*** The data ***
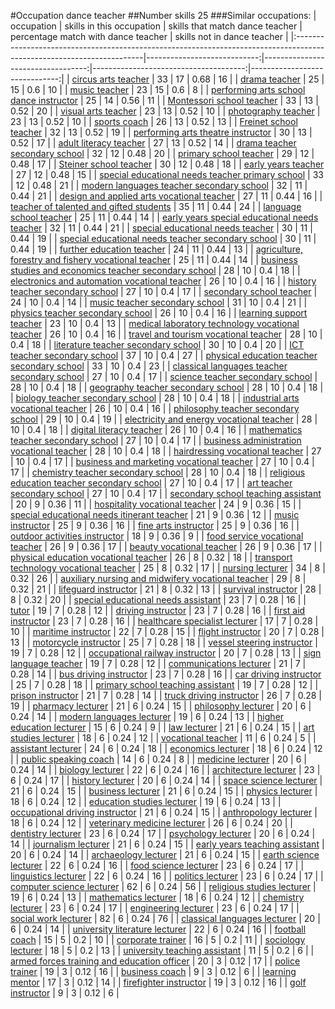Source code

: #Occupation dance teacher
##Number skills 25
###Similar occupations:
| occupation                                                                                                            |   skills in this occupation |   skills that match dance teacher |   percentage match with dance teacher |   skills not in dance teacher |
|:----------------------------------------------------------------------------------------------------------------------|----------------------------:|----------------------------------:|--------------------------------------:|------------------------------:|
| [circus arts teacher](circus_arts_teacher.md)                                                                         |                          33 |                                17 |                                  0.68 |                            16 |
| [drama teacher](drama_teacher.md)                                                                                     |                          25 |                                15 |                                  0.6  |                            10 |
| [music teacher](music_teacher.md)                                                                                     |                          23 |                                15 |                                  0.6  |                             8 |
| [performing arts school dance instructor](performing_arts_school_dance_instructor.md)                                 |                          25 |                                14 |                                  0.56 |                            11 |
| [Montessori school teacher](Montessori_school_teacher.md)                                                             |                          33 |                                13 |                                  0.52 |                            20 |
| [visual arts teacher](visual_arts_teacher.md)                                                                         |                          23 |                                13 |                                  0.52 |                            10 |
| [photography teacher](photography_teacher.md)                                                                         |                          23 |                                13 |                                  0.52 |                            10 |
| [sports coach](sports_coach.md)                                                                                       |                          26 |                                13 |                                  0.52 |                            13 |
| [Freinet school teacher](Freinet_school_teacher.md)                                                                   |                          32 |                                13 |                                  0.52 |                            19 |
| [performing arts theatre instructor](performing_arts_theatre_instructor.md)                                           |                          30 |                                13 |                                  0.52 |                            17 |
| [adult literacy teacher](adult_literacy_teacher.md)                                                                   |                          27 |                                13 |                                  0.52 |                            14 |
| [drama teacher secondary school](drama_teacher_secondary_school.md)                                                   |                          32 |                                12 |                                  0.48 |                            20 |
| [primary school teacher](primary_school_teacher.md)                                                                   |                          29 |                                12 |                                  0.48 |                            17 |
| [Steiner school teacher](Steiner_school_teacher.md)                                                                   |                          30 |                                12 |                                  0.48 |                            18 |
| [early years teacher](early_years_teacher.md)                                                                         |                          27 |                                12 |                                  0.48 |                            15 |
| [special educational needs teacher primary school](special_educational_needs_teacher_primary_school.md)               |                          33 |                                12 |                                  0.48 |                            21 |
| [modern languages teacher secondary school](modern_languages_teacher_secondary_school.md)                             |                          32 |                                11 |                                  0.44 |                            21 |
| [design and applied arts vocational teacher](design_and_applied_arts_vocational_teacher.md)                           |                          27 |                                11 |                                  0.44 |                            16 |
| [teacher of talented and gifted students](teacher_of_talented_and_gifted_students.md)                                 |                          35 |                                11 |                                  0.44 |                            24 |
| [language school teacher](language_school_teacher.md)                                                                 |                          25 |                                11 |                                  0.44 |                            14 |
| [early years special educational needs teacher](early_years_special_educational_needs_teacher.md)                     |                          32 |                                11 |                                  0.44 |                            21 |
| [special educational needs teacher](special_educational_needs_teacher.md)                                             |                          30 |                                11 |                                  0.44 |                            19 |
| [special educational needs teacher secondary school](special_educational_needs_teacher_secondary_school.md)           |                          30 |                                11 |                                  0.44 |                            19 |
| [further education teacher](further_education_teacher.md)                                                             |                          24 |                                11 |                                  0.44 |                            13 |
| [agriculture, forestry and fishery vocational teacher](agriculture,_forestry_and_fishery_vocational_teacher.md)       |                          25 |                                11 |                                  0.44 |                            14 |
| [business studies and economics teacher secondary school](business_studies_and_economics_teacher_secondary_school.md) |                          28 |                                10 |                                  0.4  |                            18 |
| [electronics and automation vocational teacher](electronics_and_automation_vocational_teacher.md)                     |                          26 |                                10 |                                  0.4  |                            16 |
| [history teacher secondary school](history_teacher_secondary_school.md)                                               |                          27 |                                10 |                                  0.4  |                            17 |
| [secondary school teacher](secondary_school_teacher.md)                                                               |                          24 |                                10 |                                  0.4  |                            14 |
| [music teacher secondary school](music_teacher_secondary_school.md)                                                   |                          31 |                                10 |                                  0.4  |                            21 |
| [physics teacher secondary school](physics_teacher_secondary_school.md)                                               |                          26 |                                10 |                                  0.4  |                            16 |
| [learning support teacher](learning_support_teacher.md)                                                               |                          23 |                                10 |                                  0.4  |                            13 |
| [medical laboratory technology vocational teacher](medical_laboratory_technology_vocational_teacher.md)               |                          26 |                                10 |                                  0.4  |                            16 |
| [travel and tourism vocational teacher](travel_and_tourism_vocational_teacher.md)                                     |                          28 |                                10 |                                  0.4  |                            18 |
| [literature teacher secondary school](literature_teacher_secondary_school.md)                                         |                          30 |                                10 |                                  0.4  |                            20 |
| [ICT teacher secondary school](ICT_teacher_secondary_school.md)                                                       |                          37 |                                10 |                                  0.4  |                            27 |
| [physical education teacher secondary school](physical_education_teacher_secondary_school.md)                         |                          33 |                                10 |                                  0.4  |                            23 |
| [classical languages teacher secondary school](classical_languages_teacher_secondary_school.md)                       |                          27 |                                10 |                                  0.4  |                            17 |
| [science teacher secondary school](science_teacher_secondary_school.md)                                               |                          28 |                                10 |                                  0.4  |                            18 |
| [geography teacher secondary school](geography_teacher_secondary_school.md)                                           |                          28 |                                10 |                                  0.4  |                            18 |
| [biology teacher secondary school](biology_teacher_secondary_school.md)                                               |                          28 |                                10 |                                  0.4  |                            18 |
| [industrial arts vocational teacher](industrial_arts_vocational_teacher.md)                                           |                          26 |                                10 |                                  0.4  |                            16 |
| [philosophy teacher secondary school](philosophy_teacher_secondary_school.md)                                         |                          29 |                                10 |                                  0.4  |                            19 |
| [electricity and energy vocational teacher](electricity_and_energy_vocational_teacher.md)                             |                          28 |                                10 |                                  0.4  |                            18 |
| [digital literacy teacher](digital_literacy_teacher.md)                                                               |                          26 |                                10 |                                  0.4  |                            16 |
| [mathematics teacher secondary school](mathematics_teacher_secondary_school.md)                                       |                          27 |                                10 |                                  0.4  |                            17 |
| [business administration vocational teacher](business_administration_vocational_teacher.md)                           |                          28 |                                10 |                                  0.4  |                            18 |
| [hairdressing vocational teacher](hairdressing_vocational_teacher.md)                                                 |                          27 |                                10 |                                  0.4  |                            17 |
| [business and marketing vocational teacher](business_and_marketing_vocational_teacher.md)                             |                          27 |                                10 |                                  0.4  |                            17 |
| [chemistry teacher secondary school](chemistry_teacher_secondary_school.md)                                           |                          28 |                                10 |                                  0.4  |                            18 |
| [religious education teacher secondary school](religious_education_teacher_secondary_school.md)                       |                          27 |                                10 |                                  0.4  |                            17 |
| [art teacher secondary school](art_teacher_secondary_school.md)                                                       |                          27 |                                10 |                                  0.4  |                            17 |
| [secondary school teaching assistant](secondary_school_teaching_assistant.md)                                         |                          20 |                                 9 |                                  0.36 |                            11 |
| [hospitality vocational teacher](hospitality_vocational_teacher.md)                                                   |                          24 |                                 9 |                                  0.36 |                            15 |
| [special educational needs itinerant teacher](special_educational_needs_itinerant_teacher.md)                         |                          21 |                                 9 |                                  0.36 |                            12 |
| [music instructor](music_instructor.md)                                                                               |                          25 |                                 9 |                                  0.36 |                            16 |
| [fine arts instructor](fine_arts_instructor.md)                                                                       |                          25 |                                 9 |                                  0.36 |                            16 |
| [outdoor activities instructor](outdoor_activities_instructor.md)                                                     |                          18 |                                 9 |                                  0.36 |                             9 |
| [food service vocational teacher](food_service_vocational_teacher.md)                                                 |                          26 |                                 9 |                                  0.36 |                            17 |
| [beauty vocational teacher](beauty_vocational_teacher.md)                                                             |                          26 |                                 9 |                                  0.36 |                            17 |
| [physical education vocational teacher](physical_education_vocational_teacher.md)                                     |                          26 |                                 8 |                                  0.32 |                            18 |
| [transport technology vocational teacher](transport_technology_vocational_teacher.md)                                 |                          25 |                                 8 |                                  0.32 |                            17 |
| [nursing lecturer](nursing_lecturer.md)                                                                               |                          34 |                                 8 |                                  0.32 |                            26 |
| [auxiliary nursing and midwifery vocational teacher](auxiliary_nursing_and_midwifery_vocational_teacher.md)           |                          29 |                                 8 |                                  0.32 |                            21 |
| [lifeguard instructor](lifeguard_instructor.md)                                                                       |                          21 |                                 8 |                                  0.32 |                            13 |
| [survival instructor](survival_instructor.md)                                                                         |                          28 |                                 8 |                                  0.32 |                            20 |
| [special educational needs assistant](special_educational_needs_assistant.md)                                         |                          23 |                                 7 |                                  0.28 |                            16 |
| [tutor](tutor.md)                                                                                                     |                          19 |                                 7 |                                  0.28 |                            12 |
| [driving instructor](driving_instructor.md)                                                                           |                          23 |                                 7 |                                  0.28 |                            16 |
| [first aid instructor](first_aid_instructor.md)                                                                       |                          23 |                                 7 |                                  0.28 |                            16 |
| [healthcare specialist lecturer](healthcare_specialist_lecturer.md)                                                   |                          17 |                                 7 |                                  0.28 |                            10 |
| [maritime instructor](maritime_instructor.md)                                                                         |                          22 |                                 7 |                                  0.28 |                            15 |
| [flight instructor](flight_instructor.md)                                                                             |                          20 |                                 7 |                                  0.28 |                            13 |
| [motorcycle instructor](motorcycle_instructor.md)                                                                     |                          25 |                                 7 |                                  0.28 |                            18 |
| [vessel steering instructor](vessel_steering_instructor.md)                                                           |                          19 |                                 7 |                                  0.28 |                            12 |
| [occupational railway instructor](occupational_railway_instructor.md)                                                 |                          20 |                                 7 |                                  0.28 |                            13 |
| [sign language teacher](sign_language_teacher.md)                                                                     |                          19 |                                 7 |                                  0.28 |                            12 |
| [communications lecturer](communications_lecturer.md)                                                                 |                          21 |                                 7 |                                  0.28 |                            14 |
| [bus driving instructor](bus_driving_instructor.md)                                                                   |                          23 |                                 7 |                                  0.28 |                            16 |
| [car driving instructor](car_driving_instructor.md)                                                                   |                          25 |                                 7 |                                  0.28 |                            18 |
| [primary school teaching assistant](primary_school_teaching_assistant.md)                                             |                          19 |                                 7 |                                  0.28 |                            12 |
| [prison instructor](prison_instructor.md)                                                                             |                          21 |                                 7 |                                  0.28 |                            14 |
| [truck driving instructor](truck_driving_instructor.md)                                                               |                          26 |                                 7 |                                  0.28 |                            19 |
| [pharmacy lecturer](pharmacy_lecturer.md)                                                                             |                          21 |                                 6 |                                  0.24 |                            15 |
| [philosophy lecturer](philosophy_lecturer.md)                                                                         |                          20 |                                 6 |                                  0.24 |                            14 |
| [modern languages lecturer](modern_languages_lecturer.md)                                                             |                          19 |                                 6 |                                  0.24 |                            13 |
| [higher education lecturer](higher_education_lecturer.md)                                                             |                          15 |                                 6 |                                  0.24 |                             9 |
| [law lecturer](law_lecturer.md)                                                                                       |                          21 |                                 6 |                                  0.24 |                            15 |
| [art studies lecturer](art_studies_lecturer.md)                                                                       |                          18 |                                 6 |                                  0.24 |                            12 |
| [vocational teacher](vocational_teacher.md)                                                                           |                          11 |                                 6 |                                  0.24 |                             5 |
| [assistant lecturer](assistant_lecturer.md)                                                                           |                          24 |                                 6 |                                  0.24 |                            18 |
| [economics lecturer](economics_lecturer.md)                                                                           |                          18 |                                 6 |                                  0.24 |                            12 |
| [public speaking coach](public_speaking_coach.md)                                                                     |                          14 |                                 6 |                                  0.24 |                             8 |
| [medicine lecturer](medicine_lecturer.md)                                                                             |                          20 |                                 6 |                                  0.24 |                            14 |
| [biology lecturer](biology_lecturer.md)                                                                               |                          22 |                                 6 |                                  0.24 |                            16 |
| [architecture lecturer](architecture_lecturer.md)                                                                     |                          23 |                                 6 |                                  0.24 |                            17 |
| [history lecturer](history_lecturer.md)                                                                               |                          20 |                                 6 |                                  0.24 |                            14 |
| [space science lecturer](space_science_lecturer.md)                                                                   |                          21 |                                 6 |                                  0.24 |                            15 |
| [business lecturer](business_lecturer.md)                                                                             |                          21 |                                 6 |                                  0.24 |                            15 |
| [physics lecturer](physics_lecturer.md)                                                                               |                          18 |                                 6 |                                  0.24 |                            12 |
| [education studies lecturer](education_studies_lecturer.md)                                                           |                          19 |                                 6 |                                  0.24 |                            13 |
| [occupational driving instructor](occupational_driving_instructor.md)                                                 |                          21 |                                 6 |                                  0.24 |                            15 |
| [anthropology lecturer](anthropology_lecturer.md)                                                                     |                          18 |                                 6 |                                  0.24 |                            12 |
| [veterinary medicine lecturer](veterinary_medicine_lecturer.md)                                                       |                          26 |                                 6 |                                  0.24 |                            20 |
| [dentistry lecturer](dentistry_lecturer.md)                                                                           |                          23 |                                 6 |                                  0.24 |                            17 |
| [psychology lecturer](psychology_lecturer.md)                                                                         |                          20 |                                 6 |                                  0.24 |                            14 |
| [journalism lecturer](journalism_lecturer.md)                                                                         |                          21 |                                 6 |                                  0.24 |                            15 |
| [early years teaching assistant](early_years_teaching_assistant.md)                                                   |                          20 |                                 6 |                                  0.24 |                            14 |
| [archaeology lecturer](archaeology_lecturer.md)                                                                       |                          21 |                                 6 |                                  0.24 |                            15 |
| [earth science lecturer](earth_science_lecturer.md)                                                                   |                          22 |                                 6 |                                  0.24 |                            16 |
| [food science lecturer](food_science_lecturer.md)                                                                     |                          23 |                                 6 |                                  0.24 |                            17 |
| [linguistics lecturer](linguistics_lecturer.md)                                                                       |                          22 |                                 6 |                                  0.24 |                            16 |
| [politics lecturer](politics_lecturer.md)                                                                             |                          23 |                                 6 |                                  0.24 |                            17 |
| [computer science lecturer](computer_science_lecturer.md)                                                             |                          62 |                                 6 |                                  0.24 |                            56 |
| [religious studies lecturer](religious_studies_lecturer.md)                                                           |                          19 |                                 6 |                                  0.24 |                            13 |
| [mathematics lecturer](mathematics_lecturer.md)                                                                       |                          18 |                                 6 |                                  0.24 |                            12 |
| [chemistry lecturer](chemistry_lecturer.md)                                                                           |                          23 |                                 6 |                                  0.24 |                            17 |
| [engineering lecturer](engineering_lecturer.md)                                                                       |                          23 |                                 6 |                                  0.24 |                            17 |
| [social work lecturer](social_work_lecturer.md)                                                                       |                          82 |                                 6 |                                  0.24 |                            76 |
| [classical languages lecturer](classical_languages_lecturer.md)                                                       |                          20 |                                 6 |                                  0.24 |                            14 |
| [university literature lecturer](university_literature_lecturer.md)                                                   |                          22 |                                 6 |                                  0.24 |                            16 |
| [football coach](football_coach.md)                                                                                   |                          15 |                                 5 |                                  0.2  |                            10 |
| [corporate trainer](corporate_trainer.md)                                                                             |                          16 |                                 5 |                                  0.2  |                            11 |
| [sociology lecturer](sociology_lecturer.md)                                                                           |                          18 |                                 5 |                                  0.2  |                            13 |
| [university teaching assistant](university_teaching_assistant.md)                                                     |                          11 |                                 5 |                                  0.2  |                             6 |
| [armed forces training and education officer](armed_forces_training_and_education_officer.md)                         |                          20 |                                 3 |                                  0.12 |                            17 |
| [police trainer](police_trainer.md)                                                                                   |                          19 |                                 3 |                                  0.12 |                            16 |
| [business coach](business_coach.md)                                                                                   |                           9 |                                 3 |                                  0.12 |                             6 |
| [learning mentor](learning_mentor.md)                                                                                 |                          17 |                                 3 |                                  0.12 |                            14 |
| [firefighter instructor](firefighter_instructor.md)                                                                   |                          19 |                                 3 |                                  0.12 |                            16 |
| [golf instructor](golf_instructor.md)                                                                                 |                           9 |                                 3 |                                  0.12 |                             6 |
*** End of The data ***
* Directions
In the data above, start at the line that has "[education studies lecturer](education_studies_lecturer.md)", stop after the line that has "[early years teaching", and print every line in between exactly as it stands.

* The completed task
| [education studies lecturer](education_studies_lecturer.md)                                                           |                          19 |                                 6 |                                  0.24 |                            13 |
| [occupational driving instructor](occupational_driving_instructor.md)                                                 |                          21 |                                 6 |                                  0.24 |                            15 |
| [anthropology lecturer](anthropology_lecturer.md)                                                                     |                          18 |                                 6 |                                  0.24 |                            12 |
| [veterinary medicine lecturer](veterinary_medicine_lecturer.md)                                                       |                          26 |                                 6 |                                  0.24 |                            20 |
| [dentistry lecturer](dentistry_lecturer.md)                                                                           |                          23 |                                 6 |                                  0.24 |                            17 |
| [psychology lecturer](psychology_lecturer.md)                                                                         |                          20 |                                 6 |                                  0.24 |                            14 |
| [journalism lecturer](journalism_lecturer.md)                                                                         |                          21 |                                 6 |                                  0.24 |                            15 |
| [early years teaching assistant](early_years_teaching_assistant.md)                                                   |                          20 |                                 6 |                                  0.24 |                            14 |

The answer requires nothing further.